About AFS and Metalcasting

Examining Mold Hardness, Strength

The control and maintenance of a green sand system is an important part of producing quality sand castings. Many tests are available to determine the critical physical properties of the sand in
the system and whether the mixture
is consistent.

Sand tests for properties such as moisture and compactability help control water additions. Tests for methylene blue clay, green strength and AFS clay define bond additions. Tests for permeability, AFS grain fineness and other properties will determine grain sizing and new sand additions. Together, these tests can demonstrate if the sand mixture is consistent and indicate whether it will produce a quality casting.

However, these tests are typically lab-based and do not ensure a good mold is produced on the facility floor. Testing also should quantify the effectiveness of moldmaking equipment to produce uniform filling and consistent compaction, density and hardness throughout the mold.
Molds that are too soft can lead to:

  • broken sand molds;
  • mold crush;
  • sand wash during pouring;
  • mold erosion;
  • sand inclusions;
  • metal penetration into the casting;
  • dimensional problems and over-sized molds.
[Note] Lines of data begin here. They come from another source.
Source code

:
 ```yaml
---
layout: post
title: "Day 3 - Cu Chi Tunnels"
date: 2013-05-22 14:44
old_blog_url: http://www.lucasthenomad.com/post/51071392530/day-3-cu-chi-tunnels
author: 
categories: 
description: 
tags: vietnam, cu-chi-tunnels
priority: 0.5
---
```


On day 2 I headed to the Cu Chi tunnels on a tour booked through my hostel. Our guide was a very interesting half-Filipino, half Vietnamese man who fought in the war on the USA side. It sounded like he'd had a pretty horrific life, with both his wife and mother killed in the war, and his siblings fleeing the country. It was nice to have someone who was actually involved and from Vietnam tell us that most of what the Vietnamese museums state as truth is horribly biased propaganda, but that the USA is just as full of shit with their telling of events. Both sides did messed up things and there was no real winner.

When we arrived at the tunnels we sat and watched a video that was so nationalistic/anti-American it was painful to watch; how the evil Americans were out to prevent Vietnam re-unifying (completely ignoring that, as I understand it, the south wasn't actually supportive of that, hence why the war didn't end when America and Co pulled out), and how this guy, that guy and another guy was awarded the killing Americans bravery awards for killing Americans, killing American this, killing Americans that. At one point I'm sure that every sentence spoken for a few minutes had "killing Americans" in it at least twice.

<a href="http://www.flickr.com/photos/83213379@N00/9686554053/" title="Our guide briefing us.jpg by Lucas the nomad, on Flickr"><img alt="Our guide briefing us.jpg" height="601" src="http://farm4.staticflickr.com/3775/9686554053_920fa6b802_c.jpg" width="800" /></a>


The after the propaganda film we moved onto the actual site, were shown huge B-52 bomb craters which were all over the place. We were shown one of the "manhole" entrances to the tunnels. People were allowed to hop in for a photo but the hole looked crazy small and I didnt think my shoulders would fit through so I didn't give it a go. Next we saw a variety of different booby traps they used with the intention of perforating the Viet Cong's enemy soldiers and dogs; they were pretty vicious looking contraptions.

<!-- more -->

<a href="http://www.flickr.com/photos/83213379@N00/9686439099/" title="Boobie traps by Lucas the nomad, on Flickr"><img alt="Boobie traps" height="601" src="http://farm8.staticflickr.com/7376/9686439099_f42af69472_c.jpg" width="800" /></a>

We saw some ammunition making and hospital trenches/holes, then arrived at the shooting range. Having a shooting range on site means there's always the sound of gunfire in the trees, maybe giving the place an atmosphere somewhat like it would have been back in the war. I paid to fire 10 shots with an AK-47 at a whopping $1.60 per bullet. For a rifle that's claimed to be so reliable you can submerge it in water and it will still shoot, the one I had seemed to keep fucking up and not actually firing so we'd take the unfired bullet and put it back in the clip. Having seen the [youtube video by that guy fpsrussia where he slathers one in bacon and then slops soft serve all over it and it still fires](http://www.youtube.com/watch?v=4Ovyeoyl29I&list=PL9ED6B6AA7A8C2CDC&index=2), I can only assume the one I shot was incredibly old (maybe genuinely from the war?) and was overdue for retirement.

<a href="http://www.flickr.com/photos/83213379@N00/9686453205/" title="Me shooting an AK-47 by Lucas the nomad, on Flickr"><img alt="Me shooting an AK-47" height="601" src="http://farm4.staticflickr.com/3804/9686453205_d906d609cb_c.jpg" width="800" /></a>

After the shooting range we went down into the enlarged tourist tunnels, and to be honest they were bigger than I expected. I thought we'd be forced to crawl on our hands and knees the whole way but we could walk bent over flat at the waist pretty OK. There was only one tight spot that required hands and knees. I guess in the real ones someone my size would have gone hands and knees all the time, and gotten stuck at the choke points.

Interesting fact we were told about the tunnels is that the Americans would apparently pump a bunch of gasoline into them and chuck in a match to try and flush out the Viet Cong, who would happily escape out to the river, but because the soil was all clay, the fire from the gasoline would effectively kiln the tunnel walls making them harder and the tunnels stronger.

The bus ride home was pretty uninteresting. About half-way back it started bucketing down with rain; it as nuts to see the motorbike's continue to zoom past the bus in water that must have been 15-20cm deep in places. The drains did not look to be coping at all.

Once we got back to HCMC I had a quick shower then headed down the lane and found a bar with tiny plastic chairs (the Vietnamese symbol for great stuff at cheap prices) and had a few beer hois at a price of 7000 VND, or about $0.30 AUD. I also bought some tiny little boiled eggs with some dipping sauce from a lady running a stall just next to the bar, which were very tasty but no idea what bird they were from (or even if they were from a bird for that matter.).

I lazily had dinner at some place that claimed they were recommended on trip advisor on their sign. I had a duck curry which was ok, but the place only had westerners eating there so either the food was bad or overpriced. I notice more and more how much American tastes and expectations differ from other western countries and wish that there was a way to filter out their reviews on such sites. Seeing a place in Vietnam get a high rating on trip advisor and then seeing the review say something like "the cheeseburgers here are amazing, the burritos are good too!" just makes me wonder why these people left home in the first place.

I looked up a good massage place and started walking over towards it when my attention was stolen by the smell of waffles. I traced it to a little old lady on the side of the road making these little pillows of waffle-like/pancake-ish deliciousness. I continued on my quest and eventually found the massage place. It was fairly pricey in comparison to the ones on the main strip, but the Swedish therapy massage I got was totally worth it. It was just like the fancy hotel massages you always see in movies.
Excessively hard molds can produce:

  • veining defects;
  • hot tears;
  • hard ram defects.

Surface strength and hardness tests can be run on the completed sand mold to help identify soft spots due to uneven compaction or squeeze and verify the hardness of the mold prior to pouring.

Mold Hardness Test

The mold hardness test is similar to the Brinnel hardness test used on metal castings, where a ball or point is pushed into the mold surface to measure ‘pushback’ resistance. A handheld mold hardness tester is used to show the penetration of the ball or point—the softer the mold, the greater the penetration.
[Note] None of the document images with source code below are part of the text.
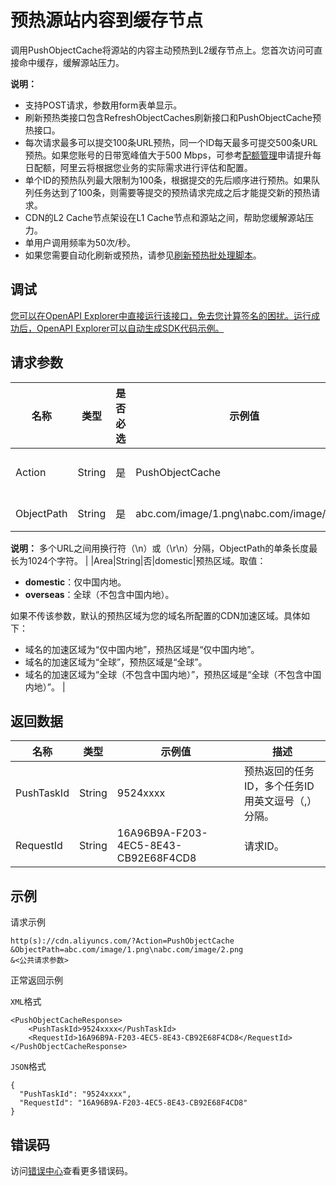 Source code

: # 预热源站内容到缓存节点

调用PushObjectCache将源站的内容主动预热到L2缓存节点上。您首次访问可直接命中缓存，缓解源站压力。

**说明：**

-   支持POST请求，参数用form表单显示。
-   刷新预热类接口包含RefreshObjectCaches刷新接口和PushObjectCache预热接口。
-   每次请求最多可以提交100条URL预热，同一个ID每天最多可提交500条URL预热。如果您账号的日带宽峰值大于500 Mbps，可参考[配额管理](https://www.alibabacloud.com/help/zh/doc-detail/256513.htm)申请提升每日配额，阿里云将根据您业务的实际需求进行评估和配置。
-   单个ID的预热队列最大限制为100条，根据提交的先后顺序进行预热。如果队列任务达到了100条，则需要等提交的预热请求完成之后才能提交新的预热请求。
-   CDN的L2 Cache节点架设在L1 Cache节点和源站之间，帮助您缓解源站压力。
-   单用户调用频率为50次/秒。
-   如果您需要自动化刷新或预热，请参见[刷新预热批处理脚本](~~151829~~)。

## 调试

[您可以在OpenAPI Explorer中直接运行该接口，免去您计算签名的困扰。运行成功后，OpenAPI Explorer可以自动生成SDK代码示例。](https://api.aliyun.com/#product=Cdn&api=PushObjectCache&type=RPC&version=2018-05-10)

## 请求参数

|名称|类型|是否必选|示例值|描述|
|--|--|----|---|--|
|Action|String|是|PushObjectCache|系统规定参数。取值：**PushObjectCache**。 |
|ObjectPath|String|是|abc.com/image/1.png\\nabc.com/image/2.png|预热URL，格式为**加速域名/预热的文件**。

 **说明：** 多个URL之间用换行符（\\n）或（\\r\\n）分隔，ObjectPath的单条长度最长为1024个字符。 |
|Area|String|否|domestic|预热区域。取值：

 -   **domestic**：仅中国内地。
-   **overseas**：全球（不包含中国内地）。

 如果不传该参数，默认的预热区域为您的域名所配置的CDN加速区域。具体如下：

 -   域名的加速区域为“仅中国内地”，预热区域是“仅中国内地”。
-   域名的加速区域为“全球”，预热区域是“全球”。
-   域名的加速区域为“全球（不包含中国内地）”，预热区域是“全球（不包含中国内地）”。 |

## 返回数据

|名称|类型|示例值|描述|
|--|--|---|--|
|PushTaskId|String|9524xxxx|预热返回的任务ID，多个任务ID用英文逗号（,）分隔。 |
|RequestId|String|16A96B9A-F203-4EC5-8E43-CB92E68F4CD8|请求ID。 |

## 示例

请求示例

```
http(s)://cdn.aliyuncs.com/?Action=PushObjectCache
&ObjectPath=abc.com/image/1.png\nabc.com/image/2.png
&<公共请求参数>
```

正常返回示例

`XML`格式

```
<PushObjectCacheResponse>
    <PushTaskId>9524xxxx</PushTaskId>
    <RequestId>16A96B9A-F203-4EC5-8E43-CB92E68F4CD8</RequestId>
</PushObjectCacheResponse>
```

`JSON`格式

```
{
  "PushTaskId": "9524xxxx",
  "RequestId": "16A96B9A-F203-4EC5-8E43-CB92E68F4CD8"
}
```

## 错误码

访问[错误中心](https://error-center.alibabacloud.com/status/product/Cdn)查看更多错误码。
A type B scale tester is used for softer molds (up to 90 mold hardness reading), like those typical of squeezers and hand ramming. The tester uses a larger diameter ball (about 0.5 in.) under a spring load of approximately 980g. For testing denser molds, such as those produced on automatic molding equipment, the C scale hardness tester can provide more sensitive results. The cone-shaped penetrator (about 0.375-in.) is smaller and the spring load higher (about 1,500g). These two instruments can be used only on flat sections of the mold, and each leaves a slight dimple on the casting if used on a mold cavity surface. Electronic versions of these tools also are commonly used.

Test Procedure

  • Equipment: B- or C-scale mold hardness tester.
  • Procedure: Press the base of the hardness tester firmly against the end of a standard 2 x 2-in. sand specimen or a flat portion of a vertical or horizontal mold surface. Record the test results and designate the type of mold
    tester used. 

Mold Strength Test

A mold strength tester can be used in much the same manner as a hardness tester, but it can be more definitive on harder molds (more than 92 mold hardness) than the C hardness tester. This instrument has a thin, round, pin-type penetration tool (about 0.125-in.) and gives a reading comparable to the green compression test conducted in the lab.

The penetrometer is pushed into the mold surface until the indicator reads that the instrument has penetrated to a pre-set depth. The reading typically gives the pounds per square inch of pressure required to reach the depth of penetration. The advantage of the tool is that it can be used almost anywhere in the mold, regardless of geometry, and does not require a flat surface. This test also leaves a small impression on the mold surface and a potential dimple on the casting.

Test Procedure

  • Equipment: Mold strength tester.
  • Procedure: Apply sufficient pressure to allow the penetrometer to move slowly into the mold surface. Record the pressure when the penetrometer has penetrated the mold surface to the depth recommended by the equipment manufacturer. 

The information in this article was drawn from the American Foundry Society’s Mold & Core Test Handbook and the white paper “Desirable Green Sand Properties via Aeration Sand Filling,” by Sam Ramrattan, Western Michigan Univ., Kalamazoo, Mich.